И актерское мастерство.

Жанне неожиданно понравилось перевоплощаться. Она становилась не собой и в чужих личинах чувствовала себя куда как свободнее, нежели в собственном теле.

Греческая одалиска… турчанка… французская пастушка с увитым плющом посохом… она заучивала образы с рвением, которое удостаивалось похвалы. И сам д’Этоль, следивший за Жанной издали, однажды снизошел до того, чтобы сказать:

– Ваше усердие убеждает меня, что я сделал верный выбор.

– Я счастлива услужить вам, – ответила ему Жанна со всем смирением.

Если судьба ее отныне в руках этого человека – в ближайшем рассмотрении он не сделался хоть сколь бы то ни было приятен, – то Жанне надлежит вызвать у него симпатию к своей особе.

– Молодец, – д’Этоль погладил Жанну по щеке.

Спустя неделю состоялась первая прогулка Жанны.

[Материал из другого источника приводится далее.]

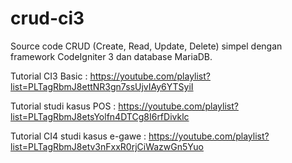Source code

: # crud-ci3
Source code CRUD (Create, Read, Update, Delete) simpel dengan framework CodeIgniter 3 dan database MariaDB.


Tutorial CI3 Basic : https://youtube.com/playlist?list=PLTagRbmJ8ettNR3gn7ssUjvIAy6YTSyiI

Tutorial studi kasus POS : https://youtube.com/playlist?list=PLTagRbmJ8etsYolfn4DTCg8I6rfDivklc

Tutorial CI4 studi kasus e-gawe : https://youtube.com/playlist?list=PLTagRbmJ8etv3nFxxR0rjCiWazwGn5Yuo
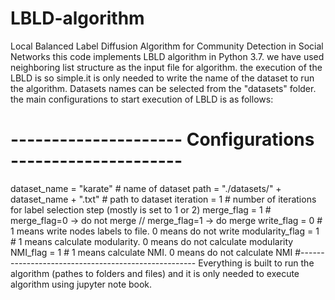 # LBLD-algorithm
Local Balanced Label Diffusion Algorithm for Community Detection in Social Networks
this code implements LBLD algorithm in Python 3.7.
we have used neighboring list structure as the input file for algorithm.
the execution of the LBLD is so simple.it is only needed to write the name of the dataset to run the algorithm.
Datasets names can be selected from the "datasets" folder.
the main configurations to start execution of LBLD is as follows:
# --------------------- Configurations ---------------------
dataset_name = "karate" # name of dataset
path = "./datasets/" + dataset_name + ".txt" # path to dataset
iteration = 1           # number of iterations for label selection step (mostly is set to 1 or 2)
merge_flag = 1         # merge_flag=0 -> do not merge //  merge_flag=1 -> do merge
write_flag = 0        # 1 means write nodes labels to file. 0 means do not write
modularity_flag = 1  # 1 means calculate modularity. 0 means do not calculate modularity
NMI_flag = 1        # 1 means calculate NMI. 0 means do not calculate NMI
#----------------------------------------------------
Everything is built to run the algorithm (pathes to folders and files) and it is only needed to execute algorithm using jupyter note book.
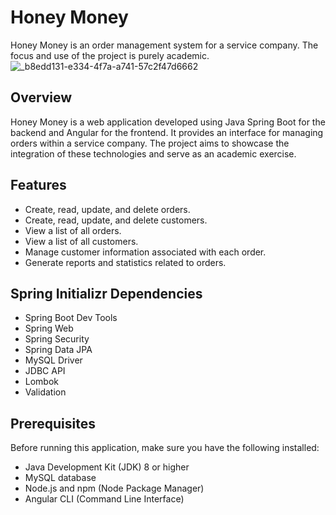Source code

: # Honey Money
Honey Money is an order management system for a service company. The focus and use of the project is purely academic.
<br>
![_b8edd131-e334-4f7a-a741-57c2f47d6662](https://github.com/Navelogic/HoneyMoney/assets/93350805/4f08498e-cf2f-4c80-bb7d-9c15340fbad1)

## Overview
Honey Money is a web application developed using Java Spring Boot for the backend and Angular for the frontend. It provides an interface for managing orders within a service company. The project aims to showcase the integration of these technologies and serve as an academic exercise.

## Features
- Create, read, update, and delete orders.
- Create, read, update, and delete customers.
- View a list of all orders.
- View a list of all customers.
- Manage customer information associated with each order.
- Generate reports and statistics related to orders.

## Spring Initializr Dependencies
- Spring Boot Dev Tools
- Spring Web
- Spring Security
- Spring Data JPA
- MySQL Driver
- JDBC API
- Lombok
- Validation

## Prerequisites
Before running this application, make sure you have the following installed:
- Java Development Kit (JDK) 8 or higher
- MySQL database
- Node.js and npm (Node Package Manager)
- Angular CLI (Command Line Interface)
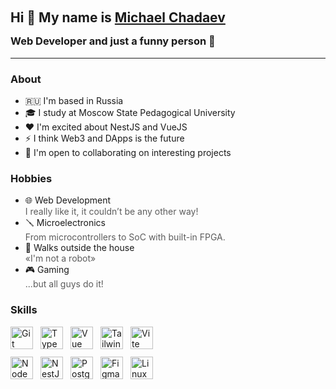 <html lang="en">
   <head>
      <meta charset="UTF-8">
      <meta name="viewport" content="width=device-width, initial-scale=1.0">
      <title>Kotteein Profile</title>
   </head>
   <body>
      <div class="header">
         <h2>Hi 👋 My name is <a href="https://github.com/kotteein">Michael Chadaev</a></h2>
         <h3>Web Developer and just a funny person 📡</h3>
      </div>
      <hr />
      <div>
        <h3>About</h3>
         <ul>
            <li>🇷🇺 I'm based in Russia</li>
            <li>🎓 I study at Moscow State Pedagogical University</li>
            <li>❤️ I'm excited about NestJS and VueJS </li>
            <li>⚡ I think Web3 and DApps is the future </li>
            <li>🦄 I'm open to collaborating on interesting projects</li>
         </ul>
      </div>
      <div>
        <h3>Hobbies</h3>
         <ul>
            <li>
                🌐 Web Development
                <br />
                <span class="muted-text">I really like it, it couldn’t be any other way!</span>
            </li>
            <li>
                🪛 Microelectronics
                <br />
                <span class="muted-text">From microcontrollers to SoC with built-in FPGA.</span></li>
            <li>
                🚶 Walks outside the house
                <br />
                <span class="muted-text">«I'm not a robot»</span>
            </li>
            <li>
                🎮 Gaming
                <br />
                <span class="muted-text">...but all guys do it!</span>
           </li>
         </ul>
      </div>
      <div class="skills">
        <h3>Skills</h3>
        <div class="skills-list">
            <a href="https://git-scm.com/" target="_blank" rel="noreferrer"><img src="https://raw.githubusercontent.com/danielcranney/readme-generator/main/public/icons/skills/git-colored.svg" width="36" height="36" alt="Git" /></a><a href="https://www.typescriptlang.org/" target="_blank" rel="noreferrer"><img src="https://raw.githubusercontent.com/danielcranney/readme-generator/main/public/icons/skills/typescript-colored.svg" width="36" height="36" alt="TypeScript" /></a><a href="https://vuejs.org/" target="_blank" rel="noreferrer"><img src="https://raw.githubusercontent.com/danielcranney/readme-generator/main/public/icons/skills/vuejs-colored.svg" width="36" height="36" alt="Vue" /></a><a href="https://tailwindcss.com/" target="_blank" rel="noreferrer"><img src="https://raw.githubusercontent.com/danielcranney/readme-generator/main/public/icons/skills/tailwindcss-colored.svg" width="36" height="36" alt="TailwindCSS" /></a><a href="https://vitejs.dev/" target="_blank" rel="noreferrer"><img src="https://raw.githubusercontent.com/danielcranney/readme-generator/main/public/icons/skills/vite-colored.svg" width="36" height="36" alt="Vite" /></a><a href="https://nodejs.org/en/" target="_blank" rel="noreferrer"><img src="https://raw.githubusercontent.com/danielcranney/readme-generator/main/public/icons/skills/nodejs-colored.svg" width="36" height="36" alt="NodeJS" /></a><a href="https://docs.nestjs.com/" target="_blank" rel="noreferrer"><img src="https://raw.githubusercontent.com/danielcranney/readme-generator/main/public/icons/skills/nestjs-colored.svg" width="36" height="36" alt="NestJS" /></a><a href="https://www.postgresql.org/" target="_blank" rel="noreferrer"><img src="https://raw.githubusercontent.com/danielcranney/readme-generator/main/public/icons/skills/postgresql-colored.svg" width="36" height="36" alt="PostgreSQL" /></a><a href="https://www.figma.com/" target="_blank" rel="noreferrer"><img src="https://raw.githubusercontent.com/danielcranney/readme-generator/main/public/icons/skills/figma-colored.svg" width="36" height="36" alt="Figma" /></a><a href="https://www.linux.org" target="_blank" rel="noreferrer"><img src="https://raw.githubusercontent.com/danielcranney/readme-generator/main/public/icons/skills/linux-colored.svg" width="36" height="36" alt="Linux" /></a>
        </div>
      </div>
   </body>
</html>
<style>
h1, h2 {
   line-height: 8px;
}
.header {
   margin-bottom: 16px;
}
.skills-list {
    display: flex;
    width: 240px;
    flex-wrap: wrap;
    gap: 12px;
}
.muted-text {
    color: #5c5c5c;
}
</style>
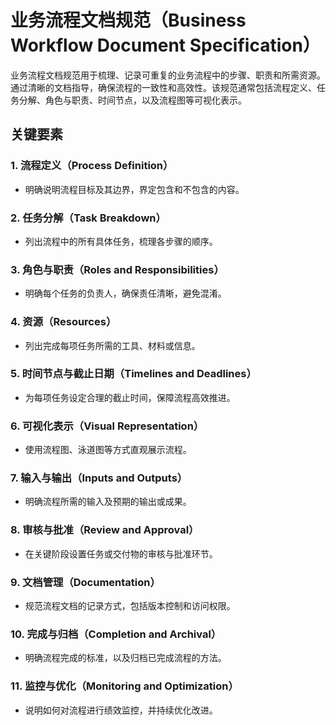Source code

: # 业务流程文档规范（Business Workflow Document Specification）

业务流程文档规范用于梳理、记录可重复的业务流程中的步骤、职责和所需资源。通过清晰的文档指导，确保流程的一致性和高效性。该规范通常包括流程定义、任务分解、角色与职责、时间节点，以及流程图等可视化表示。

## 关键要素

### 1. 流程定义（Process Definition）
- 明确说明流程目标及其边界，界定包含和不包含的内容。

### 2. 任务分解（Task Breakdown）
- 列出流程中的所有具体任务，梳理各步骤的顺序。

### 3. 角色与职责（Roles and Responsibilities）
- 明确每个任务的负责人，确保责任清晰，避免混淆。

### 4. 资源（Resources）
- 列出完成每项任务所需的工具、材料或信息。

### 5. 时间节点与截止日期（Timelines and Deadlines）
- 为每项任务设定合理的截止时间，保障流程高效推进。

### 6. 可视化表示（Visual Representation）
- 使用流程图、泳道图等方式直观展示流程。

### 7. 输入与输出（Inputs and Outputs）
- 明确流程所需的输入及预期的输出或成果。

### 8. 审核与批准（Review and Approval）
- 在关键阶段设置任务或交付物的审核与批准环节。

### 9. 文档管理（Documentation）
- 规范流程文档的记录方式，包括版本控制和访问权限。

### 10. 完成与归档（Completion and Archival）
- 明确流程完成的标准，以及归档已完成流程的方法。

### 11. 监控与优化（Monitoring and Optimization）
- 说明如何对流程进行绩效监控，并持续优化改进。 
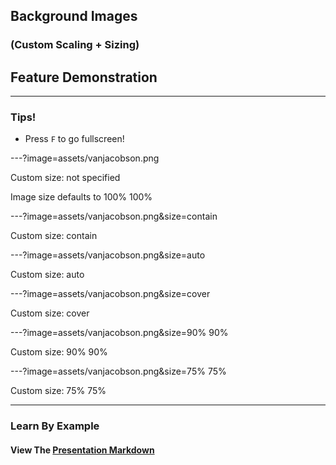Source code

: ## Background Images
### (Custom Scaling + Sizing)
## Feature Demonstration

---

### Tips!

- Press `F` to go fullscreen!

---?image=assets/vanjacobson.png

Custom size: not specified

Image size defaults to 100% 100%


---?image=assets/vanjacobson.png&size=contain

Custom size: contain

---?image=assets/vanjacobson.png&size=auto

Custom size: auto

---?image=assets/vanjacobson.png&size=cover

Custom size: cover

---?image=assets/vanjacobson.png&size=90% 90%

Custom size: 90% 90%

---?image=assets/vanjacobson.png&size=75% 75%

Custom size: 75% 75%

---

### Learn By Example
#### View The <a target="_blank" href="https://github.com/gitpitch/feature-demo/blob/customize-image-size/PITCHME.md">Presentation Markdown</a>

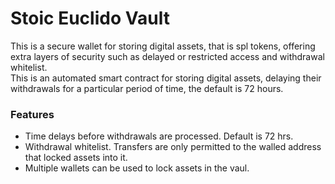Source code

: # Stoic Euclido Vault  

This is a secure wallet for storing digital assets, that is spl tokens, offering extra layers of security 
such as delayed or restricted access and withdrawal whitelist.   
This is an automated smart contract for storing digital assets, delaying their withdrawals for a particular period of time, 
the default is 72 hours.   

### Features  
- Time delays before withdrawals are processed. Default is 72 hrs.  
- Withdrawal whitelist. Transfers are only permitted to the walled address that locked assets into it.  
- Multiple wallets can be used to lock assets in the vaul.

Ее усадили в легкую коляску, вручив зонтик от солнца и велев прикрывать им лицо.

– Король любит загадки, – так пояснил д’Этоль, который лично следил за тем, как Жанну наряжали. – Его следует дразнить. Недоговаривать.

Жанна запомнила.

На этот раз она видела короля издали и не сумела рассмотреть. В пестрой свите сложно было угадать, кто из этих нарядных, уверенных в собственной исключительности людей истинный король.

Охотники пронеслись, не удостоив Жанну взглядом.

И лай собак затих вдали.

Жанна испытала нечто сродни разочарованию. Она ведь так готовилась и… ее не заметили. Просто-напросто не заметили!

– А ты чего хотела? – д’Этоль был привычно груб. – При дворе множество женщин, и каждая мечтает стать его любовницей. Еще одна красавица не привлечет его внимания. Сразу.

И Жанна повторила попытку… снова и снова, благодаря прозорливости д’Этоля, его обширнейшим связям и умениям, она оказывалась на пути королевского кортежа.

Однажды Жанна удостоилась нескольких слов, брошенных вскользь, вежливых, но и это уже давало надежду… если он заговорит снова, то Жанна сумеет найти достойный ответ. Король любит, когда его дразнят?

Но не выносит, когда задевают самолюбие?

О, Жанна постарается его задеть. И тогда Людовик наконец увидит ее… бабочку увидит.

Признаться, сам король не произвел на Жанну особого впечатления. Был ли он красив, как о том твердили? Она сомневалась. Пожалуй, что когда-то и был… но слишком вольную жизнь он вел, что не могло не сказаться на обличье.

Пристрастие к вину и забавам сделало его лицо одутловатым. Рот был чересчур велик, а нос – по-королевски горбат. Нижняя губа выдавалась вперед, придавая лицу надменное выражение. Под подбородком наметились складки. А вот фигура сохраняла прежнюю стать во многом благодаря увлечению Людовика охотой и верховой ездой. Однако каким-то отрешенным взглядом, прежде ей не свойственным, Жанна прозревала, что спустя годы он станет рыхл, неуклюж и некрасив.